• Problem description:
Everything in the entries except the pictures must be repeated exactly.

________________________________________

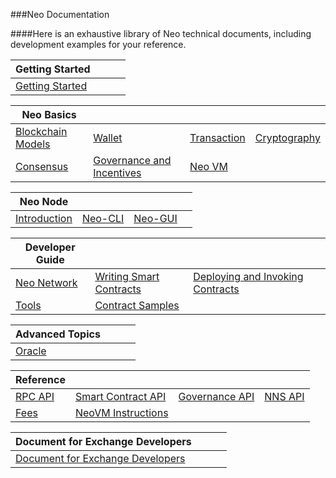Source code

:###Neo Documentation

####Here is an exhaustive library of Neo technical documents, including development examples for your reference.

| Getting Started              |      |      |      |
| ------------------------------------- | ---- | ---- | ---- |
| [Getting Started](gettingstarted/prerequisites.md) |      |      |      |

| Neo Basics                                             |                                                  |                                             |                                                              |
| ------------------------------------------------------ | ------------------------------------------------ | ------------------------------------------- | ------------------------------------------------------------ |
| [Blockchain Models](basic/concept/blockchain/block.md) | [Wallet](basic/concept/wallets.md)               | [Transaction](basic/concept/transaction.md) | [Cryptography](basic/concept/cryptography/encode_algorithm.md) |
| [Consensus](basic/consensus/dbft.md)                   | [Governance and Incentives](basic/governance.md) | [Neo VM](basic/neovm.md)                    |                                                              |


| Neo Node                             |                              |                                |      |
| ------------------------------------ | ---------------------------- | ------------------------------ | ---- |
| [Introduction](node/introduction.md) | [Neo-CLI](node/cli/setup.md) | [Neo-GUI](node/gui/install.md) |      |

| Developer Guide                           |                                                    |                                                              |      |
| ----------------------------------------- | -------------------------------------------------- | ------------------------------------------------------------ | ---- |
| [Neo Network](develop/network/testnet.md) | [Writing Smart Contracts](develop/write/basics.md) | [Deploying and Invoking Contracts](develop/deploy/deploy.md) |      |
| [Tools](develop/tool/sdk/introduction.md) | [Contract Samples](develop/sample/HelloWorld.md)   |                                                              |      |

| Advanced Topics              |      |      |      |
| ---------------------------- | ---- | ---- | ---- |
| [Oracle](advanced/oracle.md) |      |      |      |

| Reference                                      |                                              |                                               |                             |
| ---------------------------------------------- | -------------------------------------------- | --------------------------------------------- | --------------------------- |
| [RPC API](reference/rpc/latest-version/api.md) | [Smart Contract API](reference/scapi/interop.md) | [Governance API](reference/governance_api.md) | [NNS API](reference/nns.md) |
| [Fees](reference/fees.md)                      | [NeoVM Instructions](reference/neo_vm.md)    |                                               |                             |

| Document for Exchange Developers                        |      |      |      |
| ------------------------------------------------------- | ---- | ---- | ---- |
| [Document for Exchange Developers](exchange/general.md) |      |      |      |


<link href="index.css" rel="stylesheet" />

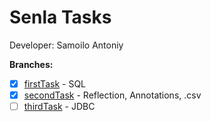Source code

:# Senla Tasks
Developer: Samoilo Antoniy  

**Branches:**   
- [x] [firstTask](https://git-courses.senlainc.com/htp_senla_training/samoila_antoni/tree/firstTask) - SQL  
- [x] [secondTask](https://git-courses.senlainc.com/htp_senla_training/samoila_antoni/tree/secondTask) - Reflection, Annotations, .csv  
- [ ] [thirdTask](https://git-courses.senlainc.com/htp_senla_training/samoila_antoni/tree/thirdTask) - JDBC 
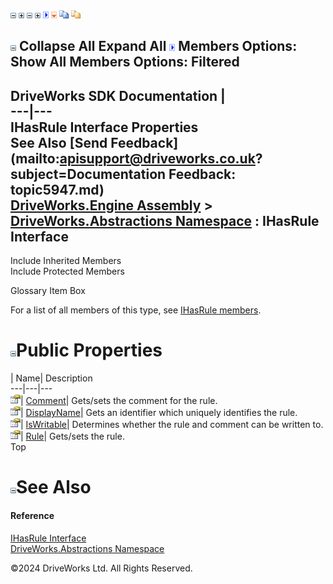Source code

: ![](dotnetimages/collapse.gif) ![](dotnetimages/expand.gif) ![](dotnetimages/collapse.gif) ![](dotnetimages/expand.gif) ![](dotnetimages/drpdown.gif) ![](dotnetimages/drpdown_orange.gif) ![](dotnetimages/copycode.gif) ![](dotnetimages/copycodeHighlight.gif)

![](dotnetimages/collapse.gif) Collapse All Expand All ![](dotnetimages/drpdown.gif) Members Options: Show All  Members Options: Filtered   
---  
DriveWorks SDK Documentation  |   
---|---  
IHasRule Interface Properties   
See Also [Send Feedback](mailto:apisupport@driveworks.co.uk?subject=Documentation Feedback: topic5947.md)  
[DriveWorks.Engine Assembly](topic2156.md) > [DriveWorks.Abstractions Namespace](topic5939.md) : IHasRule Interface  
---  
  
Include Inherited Members    
Include Protected Members    


Glossary Item Box

For a list of all members of this type, see [IHasRule members](topic5948.md).

# ![](dotnetimages/collapse.gif)Public Properties

| Name| Description  
---|---|---  
![ Property](dotnetimages/Property.gif)| [Comment](topic5953.md)| Gets/sets the comment for the rule.   
![ Property](dotnetimages/Property.gif)| [DisplayName](topic5954.md)| Gets an identifier which uniquely identifies the rule.   
![ Property](dotnetimages/Property.gif)| [IsWritable](topic5955.md)| Determines whether the rule and comment can be written to.   
![ Property](dotnetimages/Property.gif)| [Rule](topic5956.md)| Gets/sets the rule.   
Top

# ![](dotnetimages/collapse.gif)See Also

#### Reference

[IHasRule Interface](topic5947.md)   
[DriveWorks.Abstractions Namespace](topic5939.md)

©2024 DriveWorks Ltd. All Rights Reserved.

________________________________________

• Answer section:
Source code

:###Neo Documentation

####Here is an exhaustive library of Neo technical documents, including development examples for your reference.

| Getting Started              |      |      |      |
| ------------------------------------- | ---- | ---- | ---- |
| [Getting Started](gettingstarted/prerequisites.md) |      |      |      |

| Neo Basics                                             |                                                  |                                             |                                                              |
| ------------------------------------------------------ | ------------------------------------------------ | ------------------------------------------- | ------------------------------------------------------------ |
| [Blockchain Models](basic/concept/blockchain/block.md) | [Wallet](basic/concept/wallets.md)               | [Transaction](basic/concept/transaction.md) | [Cryptography](basic/concept/cryptography/encode_algorithm.md) |
| [Consensus](basic/consensus/dbft.md)                   | [Governance and Incentives](basic/governance.md) | [Neo VM](basic/neovm.md)                    |                                                              |


| Neo Node                             |                              |                                |      |
| ------------------------------------ | ---------------------------- | ------------------------------ | ---- |
| [Introduction](node/introduction.md) | [Neo-CLI](node/cli/setup.md) | [Neo-GUI](node/gui/install.md) |      |

| Developer Guide                           |                                                    |                                                              |      |
| ----------------------------------------- | -------------------------------------------------- | ------------------------------------------------------------ | ---- |
| [Neo Network](develop/network/testnet.md) | [Writing Smart Contracts](develop/write/basics.md) | [Deploying and Invoking Contracts](develop/deploy/deploy.md) |      |
| [Tools](develop/tool/sdk/introduction.md) | [Contract Samples](develop/sample/HelloWorld.md)   |                                                              |      |

| Advanced Topics              |      |      |      |
| ---------------------------- | ---- | ---- | ---- |
| [Oracle](advanced/oracle.md) |      |      |      |

| Reference                                      |                                              |                                               |                             |
| ---------------------------------------------- | -------------------------------------------- | --------------------------------------------- | --------------------------- |
| [RPC API](reference/rpc/latest-version/api.md) | [Smart Contract API](reference/scapi/interop.md) | [Governance API](reference/governance_api.md) | [NNS API](reference/nns.md) |
| [Fees](reference/fees.md)                      | [NeoVM Instructions](reference/neo_vm.md)    |                                               |                             |

| Document for Exchange Developers                        |      |      |      |
| ------------------------------------------------------- | ---- | ---- | ---- |
| [Document for Exchange Developers](exchange/general.md) |      |      |      |


<link href="index.css" rel="stylesheet" />

Source code

:# Senla Tasks
Developer: Samoilo Antoniy  

**Branches:**   
- [x] [firstTask](https://git-courses.senlainc.com/htp_senla_training/samoila_antoni/tree/firstTask) - SQL  
- [x] [secondTask](https://git-courses.senlainc.com/htp_senla_training/samoila_antoni/tree/secondTask) - Reflection, Annotations, .csv  
- [ ] [thirdTask](https://git-courses.senlainc.com/htp_senla_training/samoila_antoni/tree/thirdTask) - JDBC 
Source code

: ![](dotnetimages/collapse.gif) ![](dotnetimages/expand.gif) ![](dotnetimages/collapse.gif) ![](dotnetimages/expand.gif) ![](dotnetimages/drpdown.gif) ![](dotnetimages/drpdown_orange.gif) ![](dotnetimages/copycode.gif) ![](dotnetimages/copycodeHighlight.gif)

![](dotnetimages/collapse.gif) Collapse All Expand All ![](dotnetimages/drpdown.gif) Members Options: Show All  Members Options: Filtered   
---  
DriveWorks SDK Documentation  |   
---|---  
IHasRule Interface Properties   
See Also [Send Feedback](mailto:apisupport@driveworks.co.uk?subject=Documentation Feedback: topic5947.md)  
[DriveWorks.Engine Assembly](topic2156.md) > [DriveWorks.Abstractions Namespace](topic5939.md) : IHasRule Interface  
---  
  
Include Inherited Members    
Include Protected Members    


Glossary Item Box

For a list of all members of this type, see [IHasRule members](topic5948.md).

# ![](dotnetimages/collapse.gif)Public Properties

| Name| Description  
---|---|---  
![ Property](dotnetimages/Property.gif)| [Comment](topic5953.md)| Gets/sets the comment for the rule.   
![ Property](dotnetimages/Property.gif)| [DisplayName](topic5954.md)| Gets an identifier which uniquely identifies the rule.   
![ Property](dotnetimages/Property.gif)| [IsWritable](topic5955.md)| Determines whether the rule and comment can be written to.   
![ Property](dotnetimages/Property.gif)| [Rule](topic5956.md)| Gets/sets the rule.   
Top

# ![](dotnetimages/collapse.gif)See Also

#### Reference

[IHasRule Interface](topic5947.md)   
[DriveWorks.Abstractions Namespace](topic5939.md)

©2024 DriveWorks Ltd. All Rights Reserved.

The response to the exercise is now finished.